YouTube’da bile bu tür içeriklere rastlanabiliyor. Günlük hayatta kolaylıkla temin edilebilecek malzemelerle uzun süre yanıcı maddeler elde edilmesini veya geçmişteki terör saldırılarında kullanılan yöntemlere işaret eden videoların bulunduğu görülüyor. Bu tür videolar, şiddet içeriklerinin gençler tarafından erişilebilirliğini bir kez daha gözler önüne seriyor.
DAEŞ üyesinin bilgisini veren örnek olarak bilinen 2017 tarihli bir video, mutfakta bomba yapımını ayrıntılı biçimde anlatıyordu. Video, DAEŞ’in Telegram hesapları üzerinden paylaşılmış olsa da, ilgili grup şu anda kapatılmış durumda. 2017’de yayılan bu içerik dünya basınında da sıkça haber konusu oldu ve Manchester Stadyumu saldırısına dair bağlantılar gündeme getirildi.
Savaş oyunları ‘eğitim’ aracı mı? İki polisi şehit eden genç kişinin dijital oyun bağımlılığı ve oyunlardan edindiği deneyimin saldırı esnasında soğukkanlılıkla uygulanması konusunda uzmanlar farklı görüşler belirtiyor. Milliyet’e konuşan uzmanlar, savaş oyunlarının gerçek dünyadaki becerileri ne ölçüde etkileyebileceğini tartışıyor.

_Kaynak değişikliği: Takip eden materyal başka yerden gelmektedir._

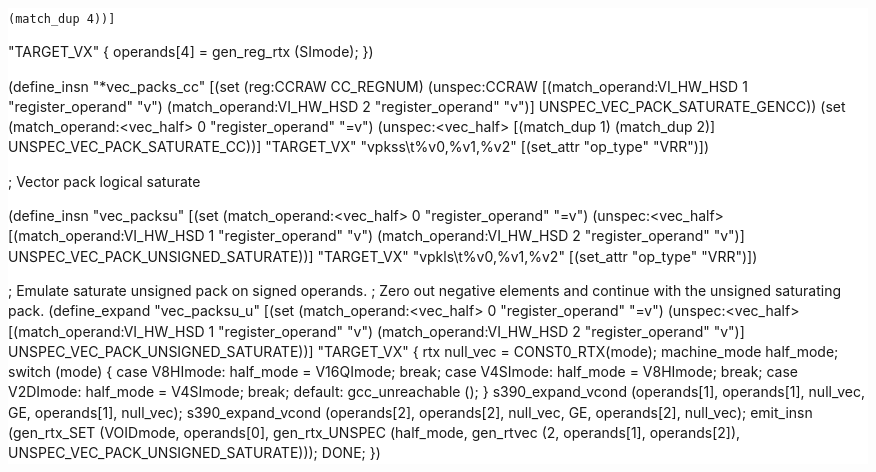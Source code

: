 	(match_dup 4))]
  "TARGET_VX"
{
  operands[4] = gen_reg_rtx (SImode);
})

(define_insn "*vec_packs_cc<mode>"
  [(set (reg:CCRAW CC_REGNUM)
	(unspec:CCRAW [(match_operand:VI_HW_HSD 1 "register_operand" "v")
		       (match_operand:VI_HW_HSD 2 "register_operand" "v")]
		      UNSPEC_VEC_PACK_SATURATE_GENCC))
   (set (match_operand:<vec_half> 0 "register_operand" "=v")
	(unspec:<vec_half> [(match_dup 1) (match_dup 2)]
			   UNSPEC_VEC_PACK_SATURATE_CC))]
  "TARGET_VX"
  "vpks<bhfgq>s\t%v0,%v1,%v2"
  [(set_attr "op_type" "VRR")])


; Vector pack logical saturate

(define_insn "vec_packsu<mode>"
  [(set (match_operand:<vec_half>                    0 "register_operand" "=v")
	(unspec:<vec_half> [(match_operand:VI_HW_HSD 1 "register_operand"  "v")
			    (match_operand:VI_HW_HSD 2 "register_operand"  "v")]
			   UNSPEC_VEC_PACK_UNSIGNED_SATURATE))]
  "TARGET_VX"
  "vpkls<bhfgq>\t%v0,%v1,%v2"
  [(set_attr "op_type" "VRR")])

; Emulate saturate unsigned pack on signed operands.
; Zero out negative elements and continue with the unsigned saturating pack.
(define_expand "vec_packsu_u<mode>"
  [(set (match_operand:<vec_half>                    0 "register_operand" "=v")
	(unspec:<vec_half> [(match_operand:VI_HW_HSD 1 "register_operand"  "v")
			    (match_operand:VI_HW_HSD 2 "register_operand"  "v")]
			   UNSPEC_VEC_PACK_UNSIGNED_SATURATE))]
  "TARGET_VX"
{
   rtx null_vec = CONST0_RTX(<MODE>mode);
   machine_mode half_mode;
   switch (<MODE>mode)
   {
     case V8HImode: half_mode = V16QImode; break;
     case V4SImode: half_mode = V8HImode; break;
     case V2DImode: half_mode = V4SImode; break;
     default: gcc_unreachable ();
   }
   s390_expand_vcond (operands[1], operands[1], null_vec,
		      GE, operands[1], null_vec);
   s390_expand_vcond (operands[2], operands[2], null_vec,
		      GE, operands[2], null_vec);
   emit_insn (gen_rtx_SET (VOIDmode, operands[0],
			   gen_rtx_UNSPEC (half_mode,
					   gen_rtvec (2, operands[1], operands[2]),
					   UNSPEC_VEC_PACK_UNSIGNED_SATURATE)));
   DONE;
})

Oyunlar üzerinden teknik beceri kazanımı iddiası, özellikle FPS türü oyunlarda gerçek silahların balistik özellikleriyle bire bir benzerlikler kurulduğu yönünde iddiaları işaret ediyor. Bu tür oyunlar, silah kullanımı ve bombalama gibi davranışların öğrenilmesine dolaylı biçimde katkıda bulunabilir. Ayrıca oyunlar içinde saklanma, görünmeden ilerleme ve çevresel etmenleri analiz etme gibi taktiksel dersler de alınabilir. Böyle bir süreçte, gerçek dünyada benzer kararlar verme kapasitesi etkilenebilir.
İddialara örnek vakalar olarak, ABD’de 1999’da katillerin Doom oyunu üzerinden bir zihinsel çerçeve kurduğu, Norveç’te 2011’de Anders Breivik’in Modern Warfare 2 oyunundan etkilendiğini ifade ettiği belirtiliyor. Bu tür tartışmalar, oyunların simülasyon eğitimine benzetilmesini ve bunun şiddeti teşvik edici bir yönü olup olmadığını sorgulatıyor.
Bir adli bilişim uzmanı ise oyunların, asker-polis simülasyon sistemleriyle benzer işlevler gördüğünü vurguluyor. Dolayısıyla oyunları oynayanlar, silah kullanma ve bomba yapımı tekniklerini kısmen öğrenebiliyorlar; bu içeriklerin yanlıştan vazgeçirmek yerine şiddeti yönlendirebilecek bir eğitime dönüşmesi riski bulunmaktadır. Bu bağlamda, gerçek dünya ile sanal dünya arasındaki farkın özellikle gençler üzerindeki etkisini bilimsel ve toplumsal düzeyde ele almak büyük önem taşımaktadır.